Green Pass obbligatorio sul lavoro, prevale la linea dura per i dipendenti pubblici che non ce l’hanno. Chi è sorpreso senza dovrà essere allontanato dalla sede di servizio e sarà considerato assente ingiustificato fino all’esibizione del certificato verde, includendo nel periodo di assenza anche le eventuali giornate festive o non lavorative. La stessa sanzione si applica anche in caso di rifiuto di esibizione della certificazione. E’ quanto emerge dalle linee guida per i controlli sul Green Pass nelle pubbliche amministrazioni dei ministri Renato Brunetta e Roberto Speranza, adottate oggi dal Presidente del Consiglio Mario Draghi con Dpcm. 
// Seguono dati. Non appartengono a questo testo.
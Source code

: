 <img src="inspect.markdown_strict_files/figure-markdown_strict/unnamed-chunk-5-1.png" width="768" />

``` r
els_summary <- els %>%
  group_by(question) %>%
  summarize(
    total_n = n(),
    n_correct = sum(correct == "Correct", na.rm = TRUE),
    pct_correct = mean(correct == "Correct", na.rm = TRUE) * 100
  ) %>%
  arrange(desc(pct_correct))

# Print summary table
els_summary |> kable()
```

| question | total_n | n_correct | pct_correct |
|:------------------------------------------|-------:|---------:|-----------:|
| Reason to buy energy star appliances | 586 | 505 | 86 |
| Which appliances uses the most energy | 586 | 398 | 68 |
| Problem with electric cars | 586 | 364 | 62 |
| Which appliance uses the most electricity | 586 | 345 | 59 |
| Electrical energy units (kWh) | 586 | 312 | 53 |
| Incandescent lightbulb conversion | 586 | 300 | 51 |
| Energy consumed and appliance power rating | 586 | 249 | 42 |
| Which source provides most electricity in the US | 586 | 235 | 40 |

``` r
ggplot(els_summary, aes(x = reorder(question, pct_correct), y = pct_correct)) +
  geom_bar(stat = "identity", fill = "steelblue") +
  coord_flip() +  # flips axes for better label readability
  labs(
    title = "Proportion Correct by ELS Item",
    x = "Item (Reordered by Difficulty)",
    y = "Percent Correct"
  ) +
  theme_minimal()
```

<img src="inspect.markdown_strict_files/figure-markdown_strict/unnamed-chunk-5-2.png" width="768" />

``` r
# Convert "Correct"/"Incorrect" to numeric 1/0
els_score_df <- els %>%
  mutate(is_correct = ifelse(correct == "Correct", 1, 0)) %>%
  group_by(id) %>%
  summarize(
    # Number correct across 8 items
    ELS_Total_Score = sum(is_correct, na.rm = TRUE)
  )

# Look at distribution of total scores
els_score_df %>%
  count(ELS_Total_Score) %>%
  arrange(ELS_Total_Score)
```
In relazione alle giornate di assenza ingiustificata, al lavoratore non sono dovuti né la retribuzione né altro compenso o emolumento, comunque denominati, incluse tutte le componenti della retribuzione, anche di natura previdenziale, previste per la giornata lavorativa non prestata. I giorni di assenza ingiustificata non concorrono alla maturazione di ferie e comportano la corrispondente perdita di anzianità di servizio.